Some tweets from that session I thought pithy:

 

  • Market study shows like of an iphone app is less than 30 days - "speed, or usefulness"? #ASUG2011 #mobiletechnologies
  • Sami Lechner from SAP showing mobility matrix, with web servcies, JDBC, Rest, BAPI wrapper, OData, Gateway. One ring to rule them all?
  • "Manufacturer can lock the device down (the blue pill)" - also known as remote bricking a mobile device. #ASUG2011 SAP Afaria #sapphirenow
  • "Android support rising fast." "Android devices are now too numerous not to support" #asug2011 #sapphirenow
  • "If you do mobile, don't worry about technology". Wonder if that's my ASUG SIG hockey stick dilemma.

 

There were definitely "take home" trends in there, but I'll need to refactor it for a more digestible message.

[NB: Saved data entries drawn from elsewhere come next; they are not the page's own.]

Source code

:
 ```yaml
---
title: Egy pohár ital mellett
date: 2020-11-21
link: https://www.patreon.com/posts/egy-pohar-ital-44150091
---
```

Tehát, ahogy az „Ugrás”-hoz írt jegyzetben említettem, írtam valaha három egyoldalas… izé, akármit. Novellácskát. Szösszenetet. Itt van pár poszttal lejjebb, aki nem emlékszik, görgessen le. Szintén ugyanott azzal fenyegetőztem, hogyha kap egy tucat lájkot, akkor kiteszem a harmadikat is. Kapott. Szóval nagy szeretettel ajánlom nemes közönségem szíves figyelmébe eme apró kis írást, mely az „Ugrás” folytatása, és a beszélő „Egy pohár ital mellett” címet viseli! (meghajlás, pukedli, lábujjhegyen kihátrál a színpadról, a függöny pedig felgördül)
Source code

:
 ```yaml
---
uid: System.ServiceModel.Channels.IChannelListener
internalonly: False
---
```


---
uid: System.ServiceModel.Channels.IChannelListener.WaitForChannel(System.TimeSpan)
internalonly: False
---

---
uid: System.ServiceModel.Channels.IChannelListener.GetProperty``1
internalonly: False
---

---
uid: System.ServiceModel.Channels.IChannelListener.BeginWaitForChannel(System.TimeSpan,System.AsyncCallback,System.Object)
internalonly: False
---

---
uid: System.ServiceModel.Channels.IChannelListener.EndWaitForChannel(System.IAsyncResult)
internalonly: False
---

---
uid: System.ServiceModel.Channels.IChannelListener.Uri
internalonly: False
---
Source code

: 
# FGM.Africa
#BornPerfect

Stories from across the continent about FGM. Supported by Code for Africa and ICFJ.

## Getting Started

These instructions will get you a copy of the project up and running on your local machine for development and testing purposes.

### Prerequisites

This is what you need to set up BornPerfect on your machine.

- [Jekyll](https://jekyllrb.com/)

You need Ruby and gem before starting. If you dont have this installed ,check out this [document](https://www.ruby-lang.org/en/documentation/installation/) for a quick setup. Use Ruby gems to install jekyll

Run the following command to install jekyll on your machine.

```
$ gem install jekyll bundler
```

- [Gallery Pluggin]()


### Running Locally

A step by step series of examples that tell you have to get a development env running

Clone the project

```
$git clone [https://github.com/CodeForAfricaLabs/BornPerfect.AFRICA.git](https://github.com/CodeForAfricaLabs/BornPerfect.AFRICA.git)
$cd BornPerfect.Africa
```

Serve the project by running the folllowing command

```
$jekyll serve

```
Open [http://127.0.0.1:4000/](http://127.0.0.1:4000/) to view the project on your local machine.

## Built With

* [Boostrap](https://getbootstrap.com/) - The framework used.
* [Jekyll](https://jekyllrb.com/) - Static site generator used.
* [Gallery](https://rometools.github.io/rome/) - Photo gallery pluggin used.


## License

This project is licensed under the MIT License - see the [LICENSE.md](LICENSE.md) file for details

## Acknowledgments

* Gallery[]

At the end of the session, many questions from the audience came up.  I would have liked to record them all, but some of the topics strayed quickly into speculation as well as what competitors would or might do, such as Apple and Adobe.  It seems as if SAP is heading down the HTML5 path, not Flash/Flex, but I'm not sure I could swear to that.

 

Session - 3PM

 

No one showed up for the session I wanted to hear, so I searched for a substitute and found "Harnessing the Power of Social Media to Improve Customer Service Operations".  Most of the audience was engaged, I thought, though not too many questions came in.  SAP seems to have niche products in the "search and scrape" space around social media, along with a few customer cases, but the presentation was by SAP, along with a partner I think, not an ASUG customer centric presentation. 

 

When I talked about Google alerts, the reaction was that was too primitive or something, which may be true, but over-engineering a command and control response to electronic "buzz" might be short sighted, or a risky investment.

 

One sad aspect to this presentation was the poor graphics visibility on the big screen.  Speakers should remember to test things out on a projector, not just rely on how it looks on a desktop or even laptop. I had to guess at a lot of the content, which is not very persuasive.

 

Keynote

 

The ASUG keynote was broadcast, tweeted, and will be analyzed by others.  I led Jame Oswald right up front, where we got to sit in the second row, along side the ASUG Board, founding members, and the Board Chair and CEO.  Definitely a good way to experience the content.

 

I liked what Anthony Bosco had to say, as well as Bridgette Chambers.  I have reservations ("doubts" in SCN speak), about some of the execution tactics, but the strategy of building up membership and standing up to SAP is fine with me.

 

The ex-Disney CEO, though, was probably a very creative and talented guy, but I was underwhelmed with the stories and takeaways of his speech.  Others may find it awe-inspiring, or good guidance.  I just kept waiting for something he said to mean much to a team that runs SAP.  The wrap up of "SAP and ASUG are good partners" was stretching a point quite to the breaking, um, point.

 

 


 

      

 

ASUG Speaker Orientation meeting - SRO (standing room only)

 

 

 

 

Registration line before the keynote started Monday morning.

 

 

 

The SAP Global Communications Center

 

 

 

 

ASUG SWAG - water bottles, carry bags, notebooks, and ped-o-meters.

 

The ASUG "booth"

 


 

SAP session on non-zero downtime upgrades.

 

 

 

A highly coveted seating spot by power outlet.

 

 

Lunch - chicken pot pie, macaroni and cheese, own spork.

 

 

For people who didn't notice the sign, it says "ALUMINUM CANS ONLY".

 

 

The infamous Tom Raftery.

 

Sign pointing to "ASUG LOUNGE", with the ASUG "tv studio" behind.

 


 

 

Sami Lechner - doing the Mobile roadmap

 

 

Session on Social Media tools

 


 

 

X

 

The well dressed David Hull showing SAP Mentor jersey, and tie.  We're well into triple digits now.

 

   

 

ASUG CEO on stage.

 

 

John Astil waving to the camera; SAP Mentors evening recap.

 

 

 

 

Somnath, and me!

 

 

 

 

Butch, and me!

 

 

 

Graham, Steven, Sue, Derek, Karin

 

 

Pedi Cab driver Kathleen, and passenger.